■ WHAT YOU WILL DO: Everything in the records except the pictures should come back exactly as written.

■ RECORDS:

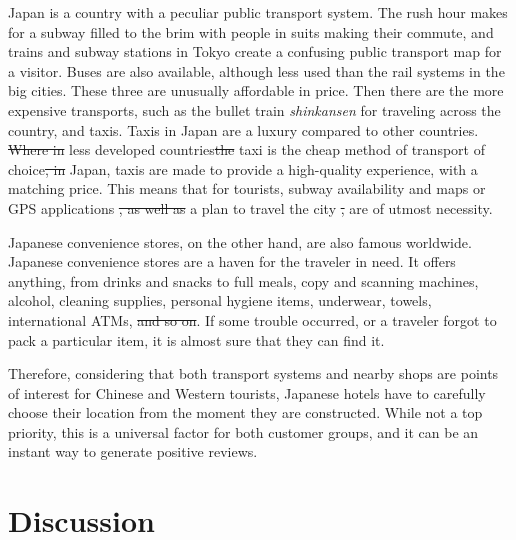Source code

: \documentclass[smallextended,natbib]{svjour3}       %
\providecommand{\DIFadd}[1]{{\protect\color{blue}\uwave{#1}}} %
\providecommand{\DIFdel}[1]{{\protect\color{red}\sout{#1}}}                      %
\providecommand{\DIFaddbegin}{} %
\providecommand{\DIFaddend}{} %
\providecommand{\DIFdelbegin}{} %
\providecommand{\DIFdelend}{} %
\begin{document}
    Japan is a country with a peculiar public transport system. The rush hour makes for a subway filled to the brim with people in suits making their commute, and trains and subway stations in Tokyo create a confusing public transport map for a visitor. Buses are also available, although less used than the rail systems in the big cities. These three are unusually affordable in price. Then there are the more expensive transports, such as the bullet train \textit{shinkansen} for traveling across the country, and taxis. Taxis in Japan are a luxury compared to other countries. \DIFdelbegin \DIFdel{Where in }\DIFdelend \DIFaddbegin \DIFadd{In }\DIFaddend less developed countries\DIFdelbegin \DIFdel{the }\DIFdelend \DIFaddbegin \DIFadd{, a }\DIFaddend taxi is the cheap method of transport of choice\DIFdelbegin \DIFdel{, in }\DIFdelend \DIFaddbegin \DIFadd{. In }\DIFaddend Japan, taxis are made to provide a high-quality experience, with a matching price. This means that for tourists, subway availability and maps or GPS applications \DIFdelbegin \DIFdel{, as well as }\DIFdelend \DIFaddbegin \DIFadd{and }\DIFaddend a plan to travel the city \DIFdelbegin \DIFdel{, }\DIFdelend are of utmost necessity. 

    Japanese convenience stores, on the other hand, are also famous worldwide. Japanese convenience stores are a haven for the traveler in need. It offers anything, from drinks and snacks to full meals, copy and scanning machines, alcohol, cleaning supplies, personal hygiene items, underwear, towels, international ATMs, \DIFdelbegin \DIFdel{and so on}\DIFdelend \DIFaddbegin \DIFadd{among other things}\DIFaddend . If some trouble occurred, or a traveler forgot to pack a particular item, it is almost sure that they can find it. 

    Therefore, considering that both transport systems and nearby shops are points of interest for Chinese and Western tourists, Japanese hotels have to carefully choose their location from the moment they are constructed. While not a top priority, this is a universal factor for both customer groups, and it can be an instant way to generate positive reviews.

\section{Discussion}\label{discussion}
\end{document}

■ SOLUTION FOR THIS EXERCISE:
Source code

: \documentclass[smallextended,natbib]{svjour3}       %
\providecommand{\DIFadd}[1]{{\protect\color{blue}\uwave{#1}}} %
\providecommand{\DIFdel}[1]{{\protect\color{red}\sout{#1}}}                      %
\providecommand{\DIFaddbegin}{} %
\providecommand{\DIFaddend}{} %
\providecommand{\DIFdelbegin}{} %
\providecommand{\DIFdelend}{} %
\begin{document}
    Japan is a country with a peculiar public transport system. The rush hour makes for a subway filled to the brim with people in suits making their commute, and trains and subway stations in Tokyo create a confusing public transport map for a visitor. Buses are also available, although less used than the rail systems in the big cities. These three are unusually affordable in price. Then there are the more expensive transports, such as the bullet train \textit{shinkansen} for traveling across the country, and taxis. Taxis in Japan are a luxury compared to other countries. \DIFdelbegin \DIFdel{Where in }\DIFdelend \DIFaddbegin \DIFadd{In }\DIFaddend less developed countries\DIFdelbegin \DIFdel{the }\DIFdelend \DIFaddbegin \DIFadd{, a }\DIFaddend taxi is the cheap method of transport of choice\DIFdelbegin \DIFdel{, in }\DIFdelend \DIFaddbegin \DIFadd{. In }\DIFaddend Japan, taxis are made to provide a high-quality experience, with a matching price. This means that for tourists, subway availability and maps or GPS applications \DIFdelbegin \DIFdel{, as well as }\DIFdelend \DIFaddbegin \DIFadd{and }\DIFaddend a plan to travel the city \DIFdelbegin \DIFdel{, }\DIFdelend are of utmost necessity. 

    Japanese convenience stores, on the other hand, are also famous worldwide. Japanese convenience stores are a haven for the traveler in need. It offers anything, from drinks and snacks to full meals, copy and scanning machines, alcohol, cleaning supplies, personal hygiene items, underwear, towels, international ATMs, \DIFdelbegin \DIFdel{and so on}\DIFdelend \DIFaddbegin \DIFadd{among other things}\DIFaddend . If some trouble occurred, or a traveler forgot to pack a particular item, it is almost sure that they can find it. 

    Therefore, considering that both transport systems and nearby shops are points of interest for Chinese and Western tourists, Japanese hotels have to carefully choose their location from the moment they are constructed. While not a top priority, this is a universal factor for both customer groups, and it can be an instant way to generate positive reviews.

\section{Discussion}\label{discussion}
\end{document}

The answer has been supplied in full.